Greece’s economy shrank 0.4 percent in the first quarter compared to the last three months of 2015, a flash estimate by the country’s statistics service ELSTAT showed on Friday.
Although another quarter of contraction, some economists said the reading signaled that Greece could return to growth in the second half of the year, which includes its peak summer tourism season, if talks over its key bailout review are wrapped up soon.
Economists polled by Reuters were expecting a 0.5 percent decline in gross domestic product quarter-on-quarter.
After years of recession, a contraction of 0.3 percent in 2015 was milder than expected due to tourism and as capital controls imposed on banks in June – after a clash between the left-led government and its EU/IMF lenders – damaged the economy less than expected.
The data showed the economy shrank at an annual 1.3 percent pace from January to March, a faster clip than a 0.8 percent decline in last year's final quarter, in line with market expectations.
The EU Commission expects the economy to contract by 0.3 percent this year.

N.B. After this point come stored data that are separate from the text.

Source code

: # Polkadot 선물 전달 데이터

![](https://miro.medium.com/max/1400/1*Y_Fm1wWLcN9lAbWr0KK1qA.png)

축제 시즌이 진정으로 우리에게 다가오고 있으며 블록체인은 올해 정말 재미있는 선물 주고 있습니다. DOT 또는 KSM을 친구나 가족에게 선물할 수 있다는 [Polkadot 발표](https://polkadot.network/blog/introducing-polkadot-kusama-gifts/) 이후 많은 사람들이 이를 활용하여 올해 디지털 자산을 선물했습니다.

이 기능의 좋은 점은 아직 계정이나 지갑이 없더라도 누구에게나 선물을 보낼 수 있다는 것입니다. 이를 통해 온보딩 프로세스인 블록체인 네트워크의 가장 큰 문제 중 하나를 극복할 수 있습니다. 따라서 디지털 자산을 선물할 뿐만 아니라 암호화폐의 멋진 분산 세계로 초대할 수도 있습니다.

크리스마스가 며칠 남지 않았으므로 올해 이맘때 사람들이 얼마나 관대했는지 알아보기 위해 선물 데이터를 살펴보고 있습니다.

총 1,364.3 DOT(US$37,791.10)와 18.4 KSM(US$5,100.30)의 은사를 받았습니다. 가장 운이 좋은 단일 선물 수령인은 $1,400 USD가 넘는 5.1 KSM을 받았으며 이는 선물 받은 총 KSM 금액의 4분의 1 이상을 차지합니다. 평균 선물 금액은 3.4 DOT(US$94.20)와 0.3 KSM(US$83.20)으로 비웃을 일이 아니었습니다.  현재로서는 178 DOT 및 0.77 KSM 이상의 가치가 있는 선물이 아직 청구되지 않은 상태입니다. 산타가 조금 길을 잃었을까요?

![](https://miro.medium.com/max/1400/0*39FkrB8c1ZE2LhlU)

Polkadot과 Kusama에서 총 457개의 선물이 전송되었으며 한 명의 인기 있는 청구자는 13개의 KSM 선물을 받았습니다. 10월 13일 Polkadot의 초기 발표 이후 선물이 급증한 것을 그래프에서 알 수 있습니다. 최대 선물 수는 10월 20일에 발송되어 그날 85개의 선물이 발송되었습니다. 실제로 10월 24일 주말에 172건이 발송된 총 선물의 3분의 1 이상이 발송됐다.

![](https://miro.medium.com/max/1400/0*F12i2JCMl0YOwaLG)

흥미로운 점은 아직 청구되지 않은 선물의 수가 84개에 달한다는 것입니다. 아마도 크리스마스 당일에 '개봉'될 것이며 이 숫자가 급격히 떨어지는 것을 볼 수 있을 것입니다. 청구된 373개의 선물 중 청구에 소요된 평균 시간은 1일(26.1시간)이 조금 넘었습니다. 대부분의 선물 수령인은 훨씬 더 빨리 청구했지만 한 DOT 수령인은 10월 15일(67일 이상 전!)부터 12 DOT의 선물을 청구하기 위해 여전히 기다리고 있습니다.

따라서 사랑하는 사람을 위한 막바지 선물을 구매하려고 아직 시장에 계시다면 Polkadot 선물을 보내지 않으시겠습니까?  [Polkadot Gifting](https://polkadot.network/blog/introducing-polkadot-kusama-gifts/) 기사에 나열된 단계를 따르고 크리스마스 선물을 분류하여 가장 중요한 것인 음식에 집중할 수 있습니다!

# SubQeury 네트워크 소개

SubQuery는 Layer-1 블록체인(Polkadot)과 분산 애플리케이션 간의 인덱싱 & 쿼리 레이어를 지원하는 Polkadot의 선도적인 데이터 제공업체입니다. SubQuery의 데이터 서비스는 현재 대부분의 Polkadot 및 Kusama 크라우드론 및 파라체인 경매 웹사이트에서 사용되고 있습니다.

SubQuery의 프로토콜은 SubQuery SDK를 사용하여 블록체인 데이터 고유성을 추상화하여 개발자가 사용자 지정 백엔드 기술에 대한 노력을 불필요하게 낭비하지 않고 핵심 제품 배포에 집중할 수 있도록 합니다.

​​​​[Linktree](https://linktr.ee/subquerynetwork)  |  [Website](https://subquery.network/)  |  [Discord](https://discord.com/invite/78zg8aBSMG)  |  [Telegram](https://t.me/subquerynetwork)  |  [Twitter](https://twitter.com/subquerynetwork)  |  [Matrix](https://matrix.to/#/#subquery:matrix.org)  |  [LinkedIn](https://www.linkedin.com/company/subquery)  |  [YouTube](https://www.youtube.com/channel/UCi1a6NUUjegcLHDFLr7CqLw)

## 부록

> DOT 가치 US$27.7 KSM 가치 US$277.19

Prime Minister Alexis Tsipras signed up to a new bailout worth up to 86 billion euros in July. He was re-elected in September on promises to mitigate the impact of austerity and pull the country out of the crisis.

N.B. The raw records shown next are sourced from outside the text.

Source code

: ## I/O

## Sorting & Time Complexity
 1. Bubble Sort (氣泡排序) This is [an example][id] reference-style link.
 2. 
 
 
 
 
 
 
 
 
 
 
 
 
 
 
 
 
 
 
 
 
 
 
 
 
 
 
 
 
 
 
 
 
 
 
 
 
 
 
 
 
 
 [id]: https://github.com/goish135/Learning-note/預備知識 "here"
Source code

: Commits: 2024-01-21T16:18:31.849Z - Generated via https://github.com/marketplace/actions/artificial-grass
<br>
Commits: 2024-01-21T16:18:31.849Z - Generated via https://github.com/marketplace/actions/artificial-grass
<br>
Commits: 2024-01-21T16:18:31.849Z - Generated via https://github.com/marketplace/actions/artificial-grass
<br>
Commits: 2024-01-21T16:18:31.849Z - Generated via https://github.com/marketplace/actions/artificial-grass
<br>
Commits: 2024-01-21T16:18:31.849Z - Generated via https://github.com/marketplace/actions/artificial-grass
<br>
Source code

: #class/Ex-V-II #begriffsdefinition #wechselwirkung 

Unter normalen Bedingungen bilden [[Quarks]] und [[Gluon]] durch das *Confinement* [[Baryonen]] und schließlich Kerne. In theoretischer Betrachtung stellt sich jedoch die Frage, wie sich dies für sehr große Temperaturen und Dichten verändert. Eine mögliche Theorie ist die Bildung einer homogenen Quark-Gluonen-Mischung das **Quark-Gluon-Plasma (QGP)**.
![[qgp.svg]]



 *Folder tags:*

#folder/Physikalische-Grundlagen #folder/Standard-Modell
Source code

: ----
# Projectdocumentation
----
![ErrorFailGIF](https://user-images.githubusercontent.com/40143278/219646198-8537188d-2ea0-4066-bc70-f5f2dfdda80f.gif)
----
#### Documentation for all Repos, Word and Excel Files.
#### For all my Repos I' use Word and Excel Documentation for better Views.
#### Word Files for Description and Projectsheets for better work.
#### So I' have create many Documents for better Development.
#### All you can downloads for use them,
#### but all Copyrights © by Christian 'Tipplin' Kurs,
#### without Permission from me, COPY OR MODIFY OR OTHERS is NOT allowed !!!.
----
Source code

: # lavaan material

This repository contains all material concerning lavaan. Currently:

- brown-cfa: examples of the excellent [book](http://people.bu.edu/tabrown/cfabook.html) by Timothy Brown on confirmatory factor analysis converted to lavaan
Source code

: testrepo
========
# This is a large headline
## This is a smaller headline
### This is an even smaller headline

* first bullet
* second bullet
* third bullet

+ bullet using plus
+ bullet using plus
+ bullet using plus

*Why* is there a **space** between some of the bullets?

Athens hopes to conclude in May the country's bailout review, which has dragged on for months due to differences over Greece’s economic progress, to unlock new bailout funds and start substantive talks on debt relief.
“The result is in line with our expectations and reflects a relative weakening in private consumption due to uncertainty over the conclusion of the bailout review,” said National Bank economist Nikos Magginas.
The figures confirmed expectations for a return to growth in the second half of the year, Magginas said, on condition that the conclusion of the review would offset the negative impact on economic output of the new fiscal measures Athens adopts.
The terms of the deal include pension cuts, increases in income tax, indirect taxes and value added tax.